-- Aim of the task --
If a line in the data contains "best", copy it out.

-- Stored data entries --
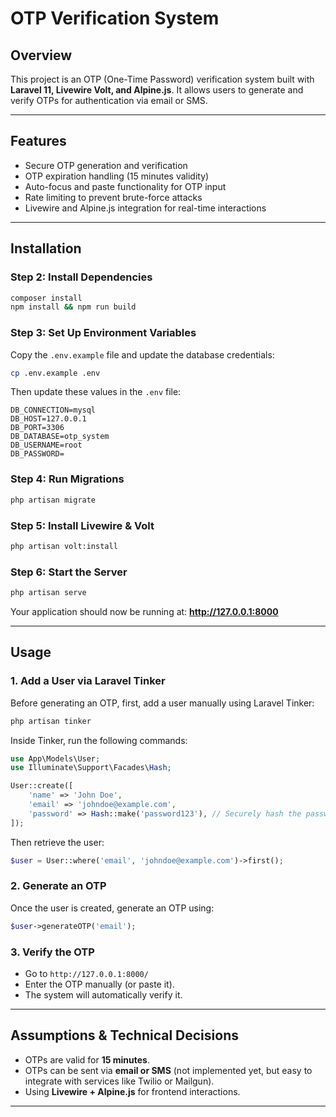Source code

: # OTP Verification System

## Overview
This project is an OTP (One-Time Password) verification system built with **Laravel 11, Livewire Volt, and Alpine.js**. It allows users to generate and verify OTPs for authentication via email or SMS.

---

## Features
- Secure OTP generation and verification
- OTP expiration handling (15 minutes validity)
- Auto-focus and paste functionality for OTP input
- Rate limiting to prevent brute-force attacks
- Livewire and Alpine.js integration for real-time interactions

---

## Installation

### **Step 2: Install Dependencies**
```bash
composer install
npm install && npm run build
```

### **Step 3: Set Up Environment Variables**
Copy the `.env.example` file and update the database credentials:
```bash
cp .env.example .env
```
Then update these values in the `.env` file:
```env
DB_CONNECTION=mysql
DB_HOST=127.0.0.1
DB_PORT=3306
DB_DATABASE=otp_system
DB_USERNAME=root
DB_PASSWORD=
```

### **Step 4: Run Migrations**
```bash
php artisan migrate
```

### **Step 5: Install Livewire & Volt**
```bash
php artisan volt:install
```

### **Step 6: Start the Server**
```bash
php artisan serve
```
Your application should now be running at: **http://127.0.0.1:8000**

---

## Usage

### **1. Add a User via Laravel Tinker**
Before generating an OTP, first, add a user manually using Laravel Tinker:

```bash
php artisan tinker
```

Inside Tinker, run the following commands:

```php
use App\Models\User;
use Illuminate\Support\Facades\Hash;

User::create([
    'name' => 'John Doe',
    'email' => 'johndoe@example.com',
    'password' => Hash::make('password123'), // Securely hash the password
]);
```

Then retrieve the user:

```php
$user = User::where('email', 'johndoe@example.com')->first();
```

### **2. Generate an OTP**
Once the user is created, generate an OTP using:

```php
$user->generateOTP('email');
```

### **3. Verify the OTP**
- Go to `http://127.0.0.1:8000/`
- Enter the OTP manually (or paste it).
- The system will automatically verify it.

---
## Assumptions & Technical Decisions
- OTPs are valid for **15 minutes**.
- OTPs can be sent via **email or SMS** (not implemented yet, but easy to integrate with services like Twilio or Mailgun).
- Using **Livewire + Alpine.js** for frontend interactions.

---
* * *
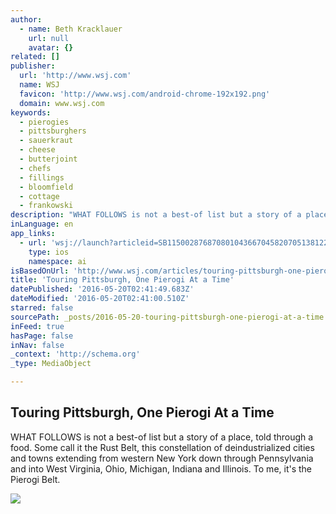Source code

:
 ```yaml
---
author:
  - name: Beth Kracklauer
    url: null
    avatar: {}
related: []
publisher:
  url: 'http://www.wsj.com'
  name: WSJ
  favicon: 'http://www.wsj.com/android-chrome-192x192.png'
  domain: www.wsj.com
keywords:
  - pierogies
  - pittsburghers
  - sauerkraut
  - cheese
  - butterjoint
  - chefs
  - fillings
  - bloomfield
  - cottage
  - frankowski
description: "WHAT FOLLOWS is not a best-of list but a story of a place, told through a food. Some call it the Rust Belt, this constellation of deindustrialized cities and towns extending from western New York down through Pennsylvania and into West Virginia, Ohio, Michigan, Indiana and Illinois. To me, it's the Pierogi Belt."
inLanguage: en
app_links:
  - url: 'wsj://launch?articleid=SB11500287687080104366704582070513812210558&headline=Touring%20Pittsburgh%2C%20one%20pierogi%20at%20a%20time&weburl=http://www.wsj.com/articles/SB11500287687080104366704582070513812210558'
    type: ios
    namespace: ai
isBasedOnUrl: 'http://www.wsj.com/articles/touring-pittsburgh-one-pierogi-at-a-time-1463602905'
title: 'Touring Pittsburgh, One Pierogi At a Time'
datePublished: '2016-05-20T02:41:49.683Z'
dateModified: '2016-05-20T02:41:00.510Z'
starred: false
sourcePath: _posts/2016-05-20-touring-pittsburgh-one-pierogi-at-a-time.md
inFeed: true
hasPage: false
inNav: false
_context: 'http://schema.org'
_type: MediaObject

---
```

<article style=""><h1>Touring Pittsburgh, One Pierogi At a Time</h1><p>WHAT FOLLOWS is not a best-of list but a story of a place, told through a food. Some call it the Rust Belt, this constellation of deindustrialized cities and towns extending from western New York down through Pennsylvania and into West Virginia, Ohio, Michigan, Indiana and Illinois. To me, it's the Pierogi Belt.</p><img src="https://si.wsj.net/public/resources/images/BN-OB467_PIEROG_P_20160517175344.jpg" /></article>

-- Result of this exercise --
description: "WHAT FOLLOWS is not a best-of list but a story of a place, told through a food. Some call it the Rust Belt, this constellation of deindustrialized cities and towns extending from western New York down through Pennsylvania and into West Virginia, Ohio, Michigan, Indiana and Illinois. To me, it's the Pierogi Belt."
<article style=""><h1>Touring Pittsburgh, One Pierogi At a Time</h1><p>WHAT FOLLOWS is not a best-of list but a story of a place, told through a food. Some call it the Rust Belt, this constellation of deindustrialized cities and towns extending from western New York down through Pennsylvania and into West Virginia, Ohio, Michigan, Indiana and Illinois. To me, it's the Pierogi Belt.</p><img src="https://si.wsj.net/public/resources/images/BN-OB467_PIEROG_P_20160517175344.jpg" /></article>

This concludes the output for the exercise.